# Build up of my wife's 09 EOS



## soundsfast (Apr 17, 2008)

So my wife has wanted an EOS since we bought our first VW an 08 Jetta Wolsburg back in 08. It wasn't practical at the time as we had a baby. Well the lease was coming up on the Jetta and the dealer happened to have an 09 with LUX with the 2.0 motor with only 2800 miles on it. Because of my relationship with the dealer(I own a mobile electronics store and we do all their aftermarket work) we were able to buy the vehicle at below dealer wholesale. I thought I would share the build up we are going to do over the next three weeks to get it ready for our annual car show and fund raiser for a local charity. I will upload photos as we take them. Here is a photo of the car after lowering it with an H&R spring set and installing 19" VMR wheels with Continental tires. This week we will start the audio upgrades and by next weekend hopefully have the ABT body kit painted and installed. Then it will get an APR cold air, software upgrade and cat delete down pipe. http://www.flickr.com/photos/[email protected]/4916947558/#/photos/[email protected]/4916947558/lightbox/


----------



## FL_Eos (Aug 21, 2010)

I take it we need to sign up for that website to view the photos. When I click on the link, I'm sent to a sign in page.


----------



## RnB_BTS (Feb 4, 2004)

yea I have a flickr account, but it says the photo is private?


----------



## soundsfast (Apr 17, 2008)

I'll fix that. Do you guys know of any other way than flickr to be able to load photos on this site? I've never had this kind of problem with other forums. This forum makes you have the photo loaded somewhere so it can get a URL. Other forums I have been on we can just load them normally.


----------



## soundsfast (Apr 17, 2008)

I think I fixed it. Please let me know if it worked or not


----------



## RnB_BTS (Feb 4, 2004)

Weird... if I go to flickr I can see it but I can't get it to host here no matter what I do??? 
I use photobucket to post pics


----------



## sapphirexae (Apr 25, 2010)

I can see the photo just fine! Normally I don't care much for white cars, too boring. However, I think the EOS looks greta in White (especially with the Cornsilk beige interior). I'm happy to see that I'm not the only one who occasionally has a car seat in an EOS! My niece & nephew ( 3 & 6 years old) LOVE this car and always wanna ride with me. Excellent looking car, can't wait to see pics after the rest comes!


----------



## soundsfast (Apr 17, 2008)

http://s815.photobucket.com/albums/zz75/soundsfast/

Sorry for the delay in posting pictures of this. This always happens at our shop.... we have a slow period so we start a project and then it gets busy. 

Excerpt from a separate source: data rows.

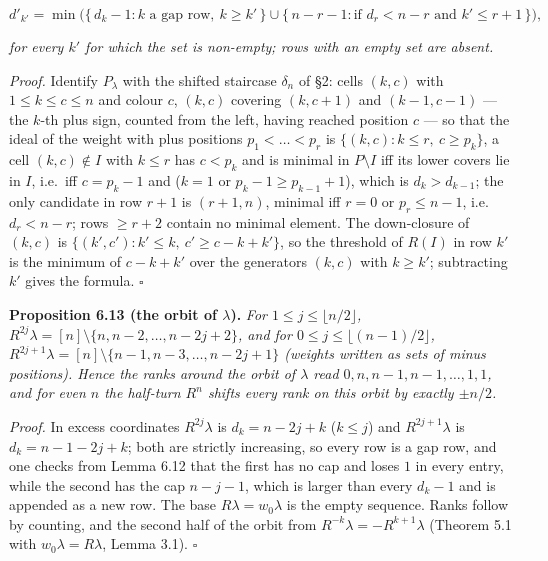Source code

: \documentclass[
]{article}
\begin{document}
\[d'_{k'} = \min\Big(\{\,d_k - 1 : k \text{ a gap row},\ k \ge k'\,\} \cup \{\,n - r - 1 : \text{if } d_r < n - r \text{ and } k' \le r + 1\,\}\Big),\]

\emph{for every \(k'\) for which the set is non-empty; rows with an
empty set are absent.}

\emph{Proof.} Identify \(P_\lambda\) with the shifted staircase
\(\delta_n\) of §2: cells \((k, c)\) with \(1 \le k \le c \le n\) and
colour \(c\), \((k, c)\) covering \((k, c+1)\) and \((k-1, c-1)\) ---
the \(k\)-th plus sign, counted from the left, having reached position
\(c\) --- so that the ideal of the weight with plus positions
\(p_1 < \dots < p_r\) is \(\{(k, c) : k \le r,\ c \ge p_k\}\), a cell
\((k, c) \notin I\) with \(k \le r\) has \(c < p_k\) and is minimal in
\(P \setminus I\) iff its lower covers lie in \(I\), i.e.~iff
\(c = p_k - 1\) and (\(k = 1\) or \(p_k - 1 \ge p_{k-1} + 1\)), which is
\(d_k > d_{k-1}\); the only candidate in row \(r+1\) is \((r+1, n)\),
minimal iff \(r = 0\) or \(p_r \le n - 1\), i.e.~\(d_r < n - r\); rows
\(\ge r + 2\) contain no minimal element. The down-closure of \((k, c)\)
is \(\{(k', c') : k' \le k,\ c' \ge c - k + k'\}\), so the threshold of
\(R(I)\) in row \(k'\) is the minimum of \(c - k + k'\) over the
generators \((k, c)\) with \(k \ge k'\); subtracting \(k'\) gives the
formula. \(\square\)

\textbf{Proposition 6.13 (the orbit of \(\lambda\)).} \emph{For
\(1 \le j \le \lfloor n/2 \rfloor\),
\(R^{2j}\lambda = [n] \setminus \{n, n-2, \dots, n-2j+2\}\), and for
\(0 \le j \le \lfloor (n-1)/2 \rfloor\),
\(R^{2j+1}\lambda = [n] \setminus \{n-1, n-3, \dots, n-2j+1\}\) (weights
written as sets of minus positions). Hence the ranks around the orbit of
\(\lambda\) read \(0, n, n-1, n-1, \dots, 1, 1\), and for even \(n\) the
half-turn \(R^n\) shifts every rank on this orbit by exactly
\(\pm n/2\).}

\emph{Proof.} In excess coordinates \(R^{2j}\lambda\) is
\(d_k = n - 2j + k\) (\(k \le j\)) and \(R^{2j+1}\lambda\) is
\(d_k = n - 1 - 2j + k\); both are strictly increasing, so every row is
a gap row, and one checks from Lemma 6.12 that the first has no cap and
loses \(1\) in every entry, while the second has the cap \(n - j - 1\),
which is larger than every \(d_k - 1\) and is appended as a new row. The
base \(R\lambda = w_0\lambda\) is the empty sequence. Ranks follow by
counting, and the second half of the orbit from
\(R^{-k}\lambda = -R^{k+1}\lambda\) (Theorem 5.1 with
\(w_0\lambda = R\lambda\), Lemma 3.1). \(\square\)
\end{document}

We have finally started on the audio upgrades for the car. The car equipped with the factory NAV. system so we are going to leave this and add the factory Bluetooth kit. The signal will go from the headunit to an Audison Bit One processor giving us 30 bands of equalization, fully adjustable crossovers and fully adjustable time alignment. After that the signal goes to a single JL Audio HD900/5 5 channel amp. This one amp will power the entire car. Front speakers are a Hertz Hi-Energy 3-way component system while the rears are a 2-way system from the same line. The low end will be done with a single JL Audio 8w7 woofer. The theme of the install (this is true with almost all our installs) is to keep the vehicle looking as factory as possible and to do it with the least amount of added weight as possible.

The front mid bass drivers are mounted with the factory plastic baffles. To do this we simply cut out the factory speaker (since the baffle and speaker are one piece) and install the Hertz driver. Since these speakers are riveted in place at VW we installed threaded inserts into the factory rivet holes allowing us to reinstall the baffles like factory but also have the capabilities to remove the speakers for service if needed. The baffles are deadened with Dynamat eXtreme since they are plastic. Dynamat was also used behind the speakers on the outer door skin.

The rear speakers are mounted in a similar manner as the fronts.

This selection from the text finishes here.